French Guiana has no wine production. The overseas department of France — the only territory of the European Union on the South American mainland — has a tropical Amazonian climate unsuited to viticulture. As an integral part of France, French wines are imported and available at metropolitan French prices. Rhum agricole (from neighbouring Martinique and Guadeloupe) and Ti Punch are popular. The Kourou Space Centre (Europe's spaceport) brings an international community with sophisticated drinking tastes. The Hmong community (settled in the 1970s as refugees) produces distinctive rice wines.
✍️ Author's Note Radim Kaufmann
In Kourou — watching an Ariane rocket launch from Europe's spaceport in the South American jungle — French wine and rhum agricole were both available, a surreal collision of European sophistication and equatorial wilderness. French Guiana is the strangest corner of France: the Amazon, the Foreign Legion, and a spaceport, all drinking Bordeaux.
French Guiana is reached by direct flights from Paris-Orly (about 8.5 hours, operated by Air France and Air Caraïbes), from neighboring Suriname and Brazil, and from the French Caribbean islands. As part of France, no visa is required for EU citizens or those with French/Schengen visas. US citizens can visit visa-free for up to 90 days. The currency is the euro, and French is the official language.
Prices are high — comparable to mainland France rather than South America, due to the territory's dependency on French imports. Hotels, restaurants, and services in Cayenne and Kourou are of French standard. A rental car is essential for exploring the coast. Interior travel requires organized tours or pirogue trips arranged through local agencies.
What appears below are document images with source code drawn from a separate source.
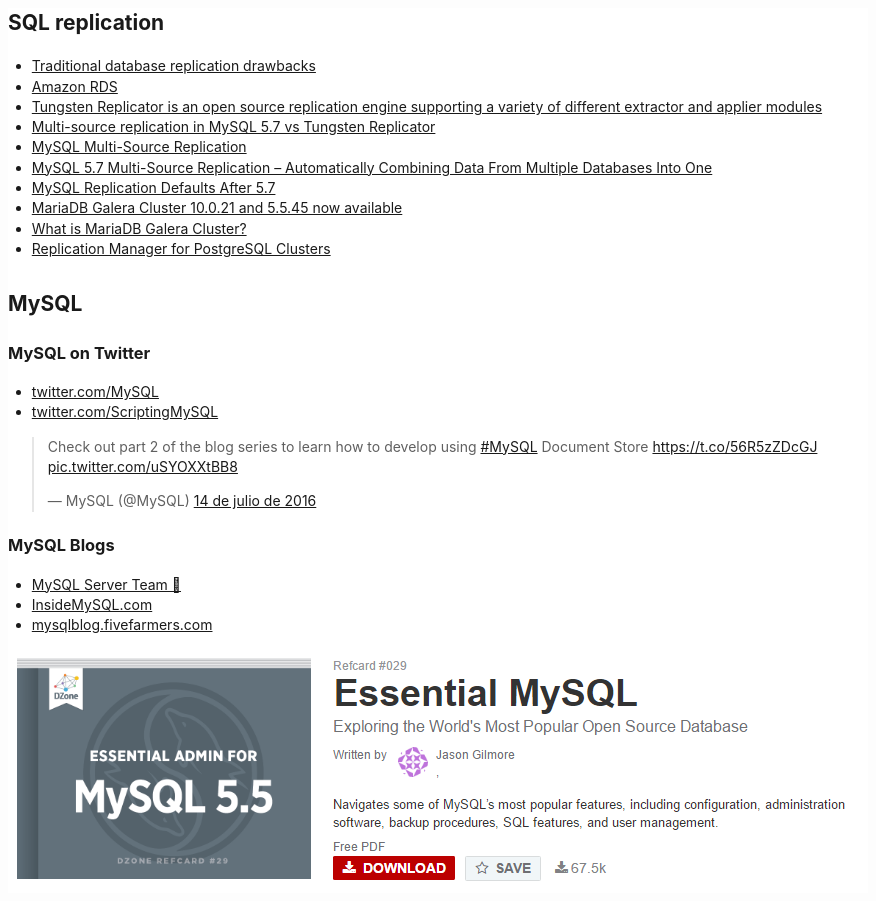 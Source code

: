 ## SQL replication
- [Traditional database replication drawbacks](http://www.nuodb.com/blog/replication-is-it-easy)
- [Amazon RDS](https://serversforhackers.com/amazon-rds)
- [Tungsten Replicator is an open source replication engine supporting a variety of different extractor and applier modules](https://github.com/vmware/tungsten-replicator)
- [Multi-source replication in MySQL 5.7 vs Tungsten Replicator](https://www.percona.com/blog/2015/07/29/multi-source-replication-in-mysql-5-7-vs-tungsten-replicator/)
- [MySQL Multi-Source Replication](https://dev.mysql.com/doc/refman/5.7/en/replication-multi-source.html)
- [MySQL 5.7 Multi-Source Replication – Automatically Combining Data From Multiple Databases Into One](http://mysqlhighavailability.com/mysql-5-7-multi-source-replication-automatically-combining-data-from-multiple-databases-into-one/)
- [MySQL Replication Defaults After 5.7](http://mysqlhighavailability.com/mysql-replication-defaults-after-5-7/)
- [MariaDB Galera Cluster 10.0.21 and 5.5.45 now available](https://blog.mariadb.org/mariadb-galera-cluster-10-0-21-and-5-5-45-now-available/)
- [What is MariaDB Galera Cluster?](https://mariadb.com/kb/en/mariadb/what-is-mariadb-galera-cluster/)
- [Replication Manager for PostgreSQL Clusters](http://repmgr.org/)

## MySQL
### MySQL on Twitter
- [twitter.com/MySQL](https://twitter.com/MySQL)
- [twitter.com/ScriptingMySQL](https://twitter.com/ScriptingMySQL)

<blockquote class="twitter-tweet tw-align-center" data-lang="es"><p lang="en" dir="ltr">Check out part 2 of the blog series to learn how to develop using <a href="https://twitter.com/hashtag/MySQL?src=hash">#MySQL</a> Document Store <a href="https://t.co/56R5zZDcGJ">https://t.co/56R5zZDcGJ</a> <a href="https://t.co/uSYOXXtBB8">pic.twitter.com/uSYOXXtBB8</a></p>&mdash; MySQL (@MySQL) <a href="https://twitter.com/MySQL/status/753729424466464768">14 de julio de 2016</a></blockquote>
<script async src="//platform.twitter.com/widgets.js" charset="utf-8"></script>

### MySQL Blogs
- [MySQL Server Team 🌟](http://mysqlserverteam.com/)
- [InsideMySQL.com](http://insidemysql.com)
- [mysqlblog.fivefarmers.com](http://mysqlblog.fivefarmers.com)

[![dzone_refcard_essential_mysql](images/dzone_refcard_essential_mysql.png)](https://dzone.com/refcardz/essential-mysql)
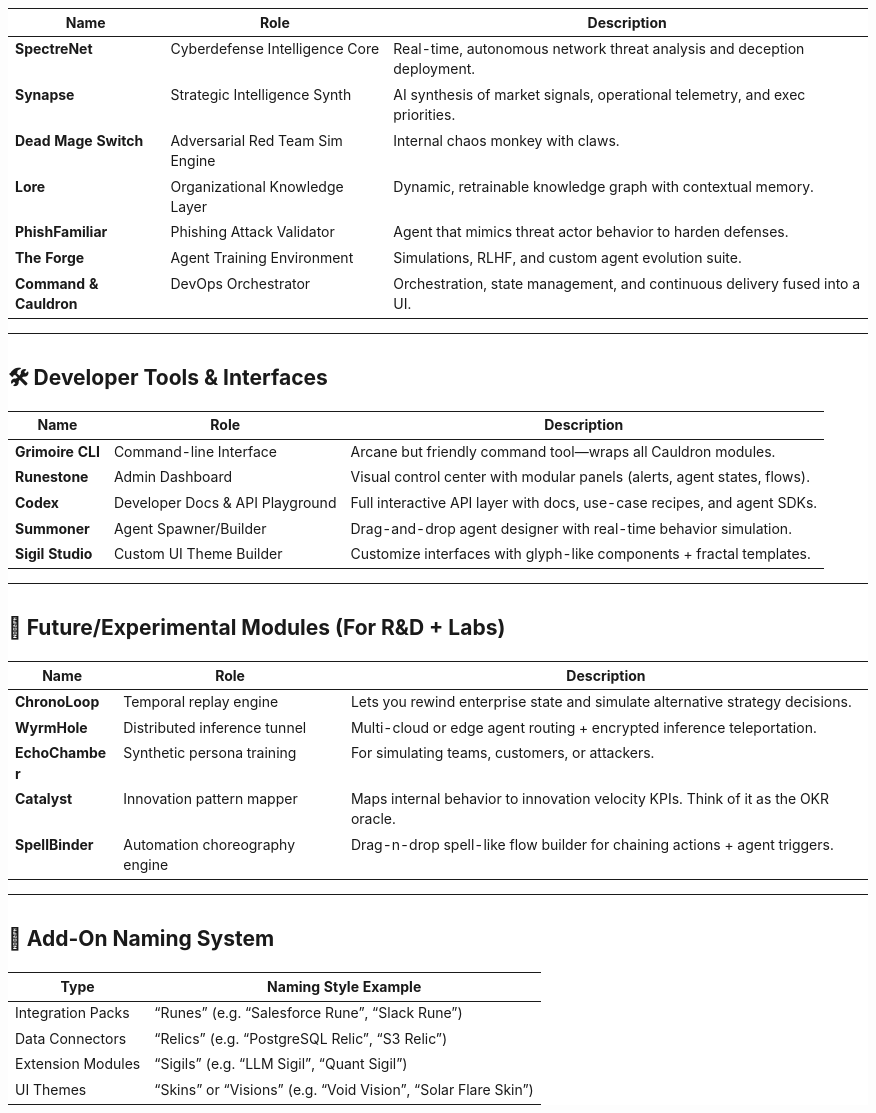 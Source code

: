 | Name | Role | Description |
| ----- | ----- | ----- |
| **SpectreNet** | Cyberdefense Intelligence Core | Real-time, autonomous network threat analysis and deception deployment. |
| **Synapse** | Strategic Intelligence Synth | AI synthesis of market signals, operational telemetry, and exec priorities. |
| **Dead Mage Switch** | Adversarial Red Team Sim Engine | Internal chaos monkey with claws. |
| **Lore** | Organizational Knowledge Layer | Dynamic, retrainable knowledge graph with contextual memory. |
| **PhishFamiliar** | Phishing Attack Validator | Agent that mimics threat actor behavior to harden defenses. |
| **The Forge** | Agent Training Environment | Simulations, RLHF, and custom agent evolution suite. |
| **Command & Cauldron** | DevOps Orchestrator | Orchestration, state management, and continuous delivery fused into a UI. |

---

## **🛠️ Developer Tools & Interfaces**

| Name | Role | Description |
| ----- | ----- | ----- |
| **Grimoire CLI** | Command-line Interface | Arcane but friendly command tool—wraps all Cauldron modules. |
| **Runestone** | Admin Dashboard | Visual control center with modular panels (alerts, agent states, flows). |
| **Codex** | Developer Docs & API Playground | Full interactive API layer with docs, use-case recipes, and agent SDKs. |
| **Summoner** | Agent Spawner/Builder | Drag-and-drop agent designer with real-time behavior simulation. |
| **Sigil Studio** | Custom UI Theme Builder | Customize interfaces with glyph-like components \+ fractal templates. |

---

## **🧪 Future/Experimental Modules (For R\&D \+ Labs)**

| Name | Role | Description |
| ----- | ----- | ----- |
| **ChronoLoop** | Temporal replay engine | Lets you rewind enterprise state and simulate alternative strategy decisions. |
| **WyrmHole** | Distributed inference tunnel | Multi-cloud or edge agent routing \+ encrypted inference teleportation. |
| **EchoChamber** | Synthetic persona training | For simulating teams, customers, or attackers. |
| **Catalyst** | Innovation pattern mapper | Maps internal behavior to innovation velocity KPIs. Think of it as the OKR oracle. |
| **SpellBinder** | Automation choreography engine | Drag-n-drop spell-like flow builder for chaining actions \+ agent triggers. |

---

## **🧩 Add-On Naming System**

| Type | Naming Style Example |
| ----- | ----- |
| Integration Packs | “Runes” (e.g. “Salesforce Rune”, “Slack Rune”) |
| Data Connectors | “Relics” (e.g. “PostgreSQL Relic”, “S3 Relic”) |
| Extension Modules | “Sigils” (e.g. “LLM Sigil”, “Quant Sigil”) |
| UI Themes | “Skins” or “Visions” (e.g. “Void Vision”, “Solar Flare Skin”) |


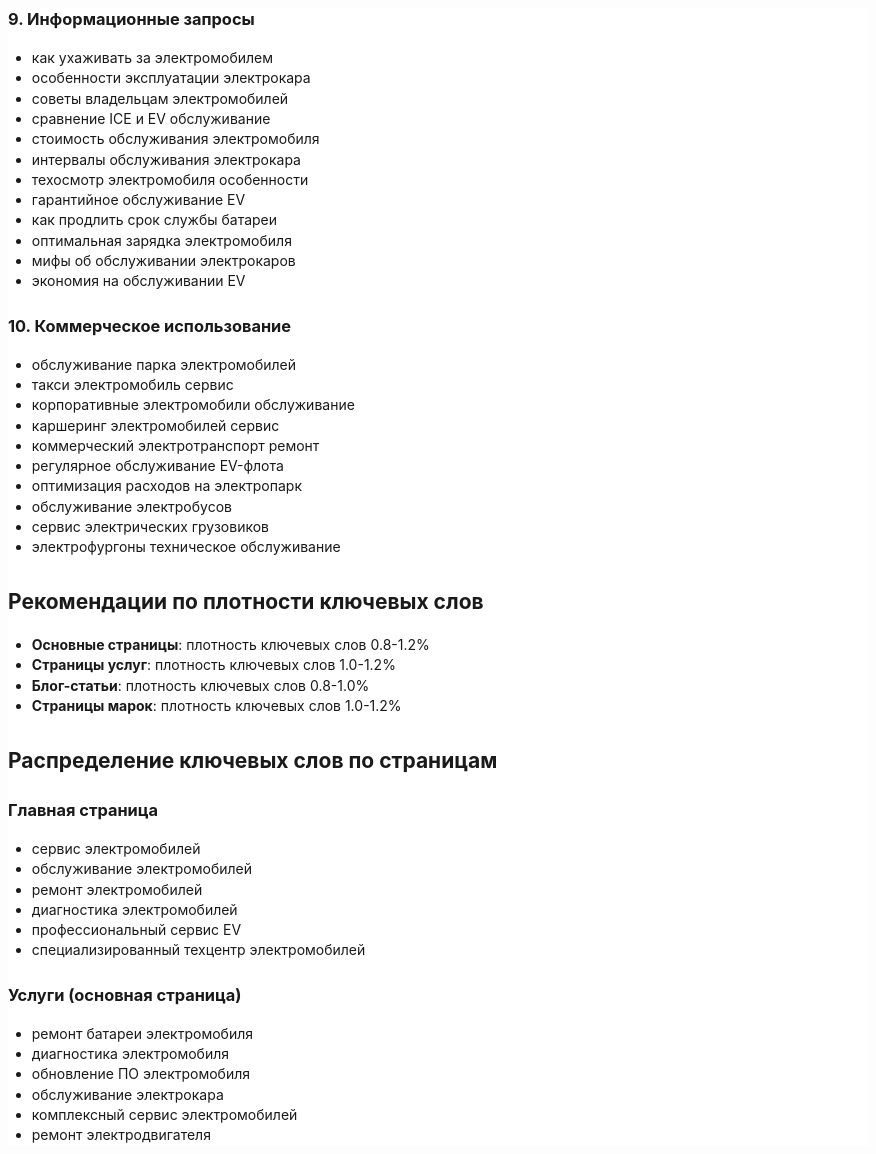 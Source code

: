 ### 9. Информационные запросы
- как ухаживать за электромобилем
- особенности эксплуатации электрокара
- советы владельцам электромобилей
- сравнение ICE и EV обслуживание
- стоимость обслуживания электромобиля
- интервалы обслуживания электрокара
- техосмотр электромобиля особенности
- гарантийное обслуживание EV
- как продлить срок службы батареи
- оптимальная зарядка электромобиля
- мифы об обслуживании электрокаров
- экономия на обслуживании EV

### 10. Коммерческое использование
- обслуживание парка электромобилей
- такси электромобиль сервис
- корпоративные электромобили обслуживание
- каршеринг электромобилей сервис
- коммерческий электротранспорт ремонт
- регулярное обслуживание EV-флота
- оптимизация расходов на электропарк
- обслуживание электробусов
- сервис электрических грузовиков
- электрофургоны техническое обслуживание

## Рекомендации по плотности ключевых слов

- **Основные страницы**: плотность ключевых слов 0.8-1.2%
- **Страницы услуг**: плотность ключевых слов 1.0-1.2%
- **Блог-статьи**: плотность ключевых слов 0.8-1.0%
- **Страницы марок**: плотность ключевых слов 1.0-1.2%

## Распределение ключевых слов по страницам

### Главная страница
- сервис электромобилей
- обслуживание электромобилей
- ремонт электромобилей
- диагностика электромобилей
- профессиональный сервис EV
- специализированный техцентр электромобилей

### Услуги (основная страница)
- ремонт батареи электромобиля
- диагностика электромобиля
- обновление ПО электромобиля
- обслуживание электрокара
- комплексный сервис электромобилей
- ремонт электродвигателя
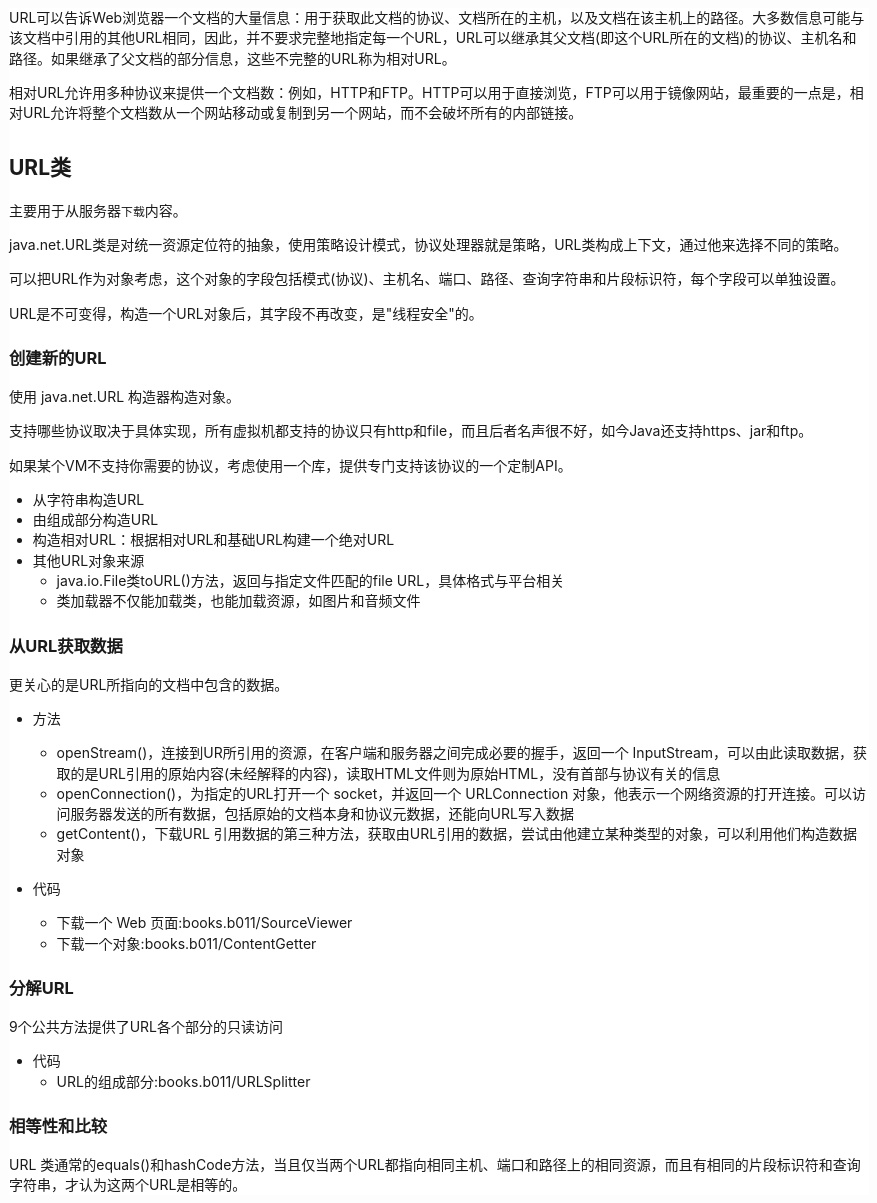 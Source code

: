 URL可以告诉Web浏览器一个文档的大量信息：用于获取此文档的协议、文档所在的主机，以及文档在该主机上的路径。大多数信息可能与该文档中引用的其他URL相同，因此，并不要求完整地指定每一个URL，URL可以继承其父文档(即这个URL所在的文档)的协议、主机名和路径。如果继承了父文档的部分信息，这些不完整的URL称为相对URL。

相对URL允许用多种协议来提供一个文档数：例如，HTTP和FTP。HTTP可以用于直接浏览，FTP可以用于镜像网站，最重要的一点是，相对URL允许将整个文档数从一个网站移动或复制到另一个网站，而不会破坏所有的内部链接。

##  URL类

主要用于从服务器`下载`内容。

java.net.URL类是对统一资源定位符的抽象，使用策略设计模式，协议处理器就是策略，URL类构成上下文，通过他来选择不同的策略。

可以把URL作为对象考虑，这个对象的字段包括模式(协议)、主机名、端口、路径、查询字符串和片段标识符，每个字段可以单独设置。

URL是不可变得，构造一个URL对象后，其字段不再改变，是"线程安全"的。

### 创建新的URL

使用 java.net.URL 构造器构造对象。

支持哪些协议取决于具体实现，所有虚拟机都支持的协议只有http和file，而且后者名声很不好，如今Java还支持https、jar和ftp。

如果某个VM不支持你需要的协议，考虑使用一个库，提供专门支持该协议的一个定制API。

-   从字符串构造URL
-   由组成部分构造URL
-   构造相对URL：根据相对URL和基础URL构建一个绝对URL
-   其他URL对象来源
    -   java.io.File类toURL()方法，返回与指定文件匹配的file URL，具体格式与平台相关
    -   类加载器不仅能加载类，也能加载资源，如图片和音频文件

### 从URL获取数据

更关心的是URL所指向的文档中包含的数据。

-   方法
    -   openStream()，连接到UR所引用的资源，在客户端和服务器之间完成必要的握手，返回一个 InputStream，可以由此读取数据，获取的是URL引用的原始内容(未经解释的内容)，读取HTML文件则为原始HTML，没有首部与协议有关的信息
    -   openConnection()，为指定的URL打开一个 socket，并返回一个 URLConnection 对象，他表示一个网络资源的打开连接。可以访问服务器发送的所有数据，包括原始的文档本身和协议元数据，还能向URL写入数据
    -   getContent()，下载URL 引用数据的第三种方法，获取由URL引用的数据，尝试由他建立某种类型的对象，可以利用他们构造数据对象

-   代码
    -   下载一个 Web 页面:books.b011/SourceViewer
    -   下载一个对象:books.b011/ContentGetter

### 分解URL

9个公共方法提供了URL各个部分的只读访问

-   代码
    -   URL的组成部分:books.b011/URLSplitter

### 相等性和比较

URL 类通常的equals()和hashCode方法，当且仅当两个URL都指向相同主机、端口和路径上的相同资源，而且有相同的片段标识符和查询字符串，才认为这两个URL是相等的。
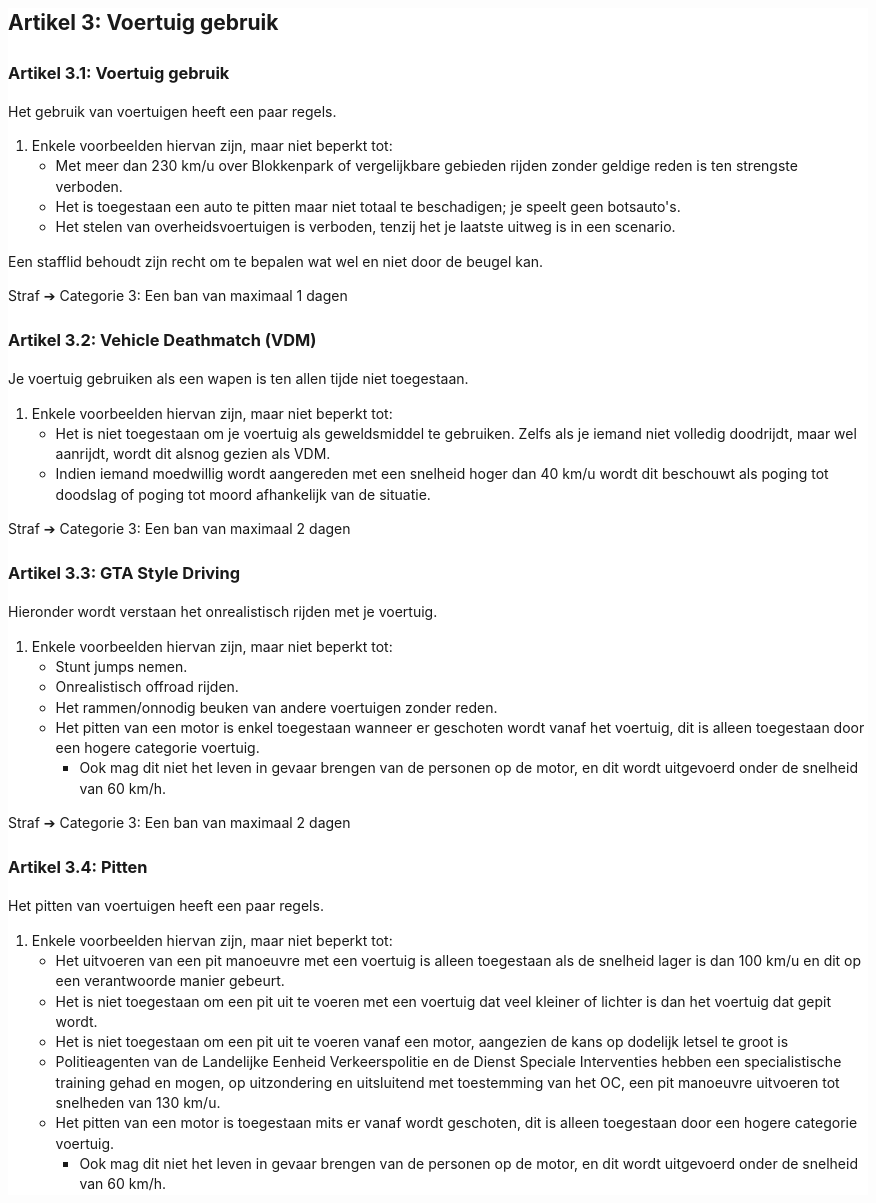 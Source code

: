 ## Artikel 3: Voertuig gebruik

### Artikel 3.1: Voertuig gebruik
Het gebruik van voertuigen heeft een paar regels. 

1. Enkele voorbeelden hiervan zijn, maar niet beperkt tot:
    * Met meer dan 230 km/u over Blokkenpark of vergelijkbare gebieden rijden zonder geldige reden is ten strengste verboden.
    * Het is toegestaan een auto te pitten maar niet totaal te beschadigen; je speelt geen botsauto's.
    * Het stelen van overheidsvoertuigen is verboden, tenzij het je laatste uitweg is in een scenario.

Een stafflid behoudt zijn recht om te bepalen wat wel en niet door de beugel kan.

Straf ➔ Categorie 3: Een ban van maximaal 1 dagen

### Artikel 3.2: Vehicle Deathmatch (VDM)
Je voertuig gebruiken als een wapen is ten allen tijde niet toegestaan.

1. Enkele voorbeelden hiervan zijn, maar niet beperkt tot:
    * Het is niet toegestaan om je voertuig als geweldsmiddel te gebruiken. Zelfs als je iemand niet volledig doodrijdt, maar wel aanrijdt, wordt dit alsnog gezien als VDM.
    * Indien iemand moedwillig wordt aangereden met een snelheid hoger dan 40 km/u wordt dit beschouwt als poging tot doodslag of poging tot moord afhankelijk van de situatie.

Straf ➔ Categorie 3: Een ban van maximaal 2 dagen

### Artikel 3.3: GTA Style Driving
Hieronder wordt verstaan het onrealistisch rijden met je voertuig. 

1. Enkele voorbeelden hiervan zijn, maar niet beperkt tot:
    * Stunt jumps nemen.
    * Onrealistisch offroad rijden.
    * Het rammen/onnodig beuken van andere voertuigen zonder reden.
    * Het pitten van een motor is enkel toegestaan wanneer er geschoten wordt vanaf het voertuig, dit is alleen toegestaan door een hogere categorie voertuig.
        * Ook mag dit niet het leven in gevaar brengen van de personen op de motor, en dit wordt uitgevoerd onder de snelheid van 60 km/h.
     
Straf ➔ Categorie 3: Een ban van maximaal 2 dagen
    
### Artikel 3.4: Pitten
Het pitten van voertuigen heeft een paar regels. 

1. Enkele voorbeelden hiervan zijn, maar niet beperkt tot:
    * Het uitvoeren van een pit manoeuvre met een voertuig is alleen toegestaan als de snelheid lager is dan 100 km/u en dit op een verantwoorde manier gebeurt.
    * Het is niet toegestaan om een pit uit te voeren met een voertuig dat veel kleiner of lichter is dan het voertuig dat gepit wordt.
    * Het is niet toegestaan om een pit uit te voeren vanaf een motor, aangezien de kans op dodelijk letsel te groot is 
    * Politieagenten van de Landelijke Eenheid Verkeerspolitie en de Dienst Speciale Interventies hebben een specialistische training gehad en mogen, op uitzondering en uitsluitend met toestemming van het OC, een pit manoeuvre uitvoeren tot snelheden van 130 km/u.
    * Het pitten van een motor is toegestaan mits er vanaf wordt geschoten, dit is alleen toegestaan door een hogere categorie voertuig.
        * Ook mag dit niet het leven in gevaar brengen van de personen op de motor, en dit wordt uitgevoerd onder de snelheid van 60 km/h.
The climate is equatorial with heavy rains from December to June; the dry season (August-November) is the best time to visit. Yellow fever vaccination is required.

Ariane rocket at Kourou

Devil's Island

Place des Palmistes, Cayenne

Maroni River
French Guiana is one of the strangest places I've encountered in my travels — a patch of the European Union grafted onto the Amazon basin, where you can eat a perfect croissant in the morning, watch a rocket launch at noon, and be surrounded by howler monkeys by afternoon. The disconnect between the French bureaucracy, the tropical reality, and the space-age technology creates a place that feels like it was designed by a novelist with an overactive imagination.
What strikes me most is how little known it remains. Devil's Island alone — with its haunting history and tropical beauty — would be a major destination if it were anywhere more accessible. The interior rainforest is among the most pristine on Earth. And the multicultural mix of Creole, Amerindian, Maroon, Hmong, and metropolitan French communities creates a society unlike anything else in either France or South America.